▶ _WORK ORDER_
In the records below, find each line with the word "Tate" and copy it.

[Source texts of formatted documents]

——

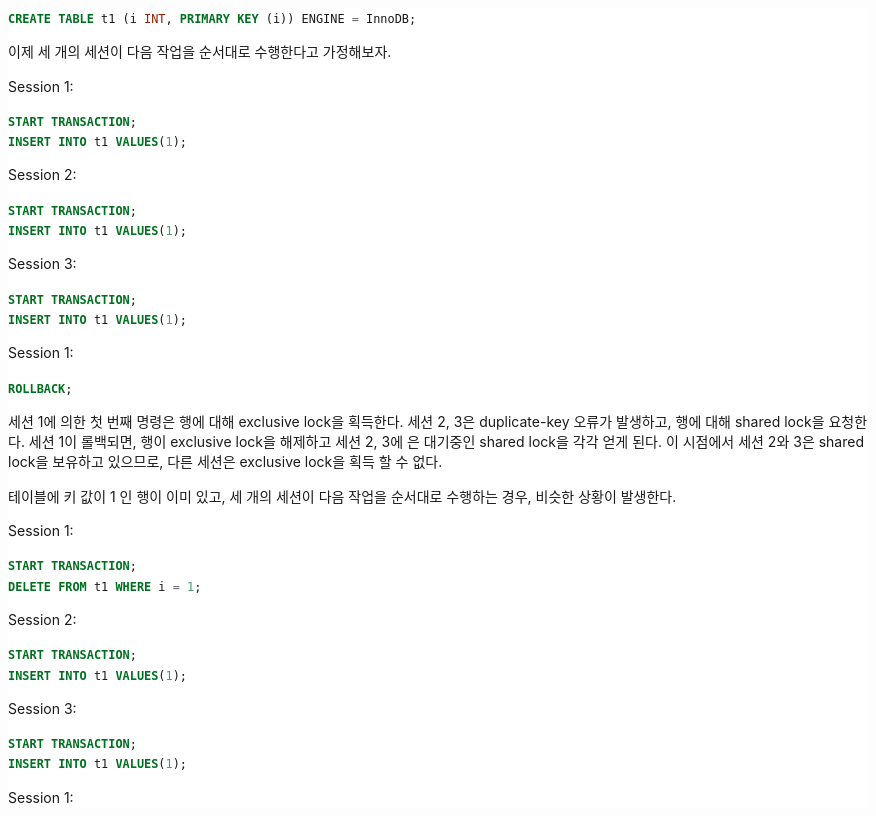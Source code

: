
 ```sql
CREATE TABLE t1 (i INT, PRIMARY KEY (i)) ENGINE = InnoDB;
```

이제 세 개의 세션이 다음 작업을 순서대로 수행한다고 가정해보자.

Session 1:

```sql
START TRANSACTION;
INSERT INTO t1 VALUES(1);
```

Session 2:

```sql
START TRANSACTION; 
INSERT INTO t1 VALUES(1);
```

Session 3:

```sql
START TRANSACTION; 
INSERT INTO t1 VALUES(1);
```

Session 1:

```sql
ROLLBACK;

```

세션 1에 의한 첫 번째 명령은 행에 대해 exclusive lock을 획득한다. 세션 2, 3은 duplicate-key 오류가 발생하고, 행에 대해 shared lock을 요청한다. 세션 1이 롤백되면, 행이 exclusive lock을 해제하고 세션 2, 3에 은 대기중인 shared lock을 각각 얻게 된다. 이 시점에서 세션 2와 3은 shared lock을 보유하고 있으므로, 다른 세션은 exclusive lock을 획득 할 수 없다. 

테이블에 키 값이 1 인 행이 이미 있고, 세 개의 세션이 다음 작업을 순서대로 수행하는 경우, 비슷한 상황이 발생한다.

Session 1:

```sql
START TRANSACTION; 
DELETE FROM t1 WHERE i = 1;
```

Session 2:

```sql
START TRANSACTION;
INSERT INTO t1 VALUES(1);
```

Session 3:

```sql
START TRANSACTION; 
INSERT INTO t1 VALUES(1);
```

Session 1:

——

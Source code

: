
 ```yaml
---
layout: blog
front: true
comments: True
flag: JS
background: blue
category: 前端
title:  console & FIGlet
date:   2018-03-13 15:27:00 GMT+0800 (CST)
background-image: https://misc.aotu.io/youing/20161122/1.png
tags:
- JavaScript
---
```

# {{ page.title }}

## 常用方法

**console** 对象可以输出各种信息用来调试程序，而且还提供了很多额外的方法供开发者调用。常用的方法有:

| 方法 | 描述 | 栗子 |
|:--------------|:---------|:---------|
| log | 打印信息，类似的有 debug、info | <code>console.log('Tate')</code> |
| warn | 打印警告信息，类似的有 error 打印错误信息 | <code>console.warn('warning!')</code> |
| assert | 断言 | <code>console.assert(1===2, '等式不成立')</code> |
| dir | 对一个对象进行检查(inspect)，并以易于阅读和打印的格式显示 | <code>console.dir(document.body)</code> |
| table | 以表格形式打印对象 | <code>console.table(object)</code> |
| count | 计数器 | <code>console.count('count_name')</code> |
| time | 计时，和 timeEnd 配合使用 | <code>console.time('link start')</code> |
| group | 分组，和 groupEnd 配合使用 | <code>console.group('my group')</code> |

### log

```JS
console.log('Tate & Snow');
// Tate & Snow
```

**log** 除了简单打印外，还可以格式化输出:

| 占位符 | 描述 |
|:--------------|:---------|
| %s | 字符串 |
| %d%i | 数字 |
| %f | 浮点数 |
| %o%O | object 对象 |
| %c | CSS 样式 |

——

▶ _YOUR SOLUTION_
| log | 打印信息，类似的有 debug、info | <code>console.log('Tate')</code> |
console.log('Tate & Snow');
// Tate & Snow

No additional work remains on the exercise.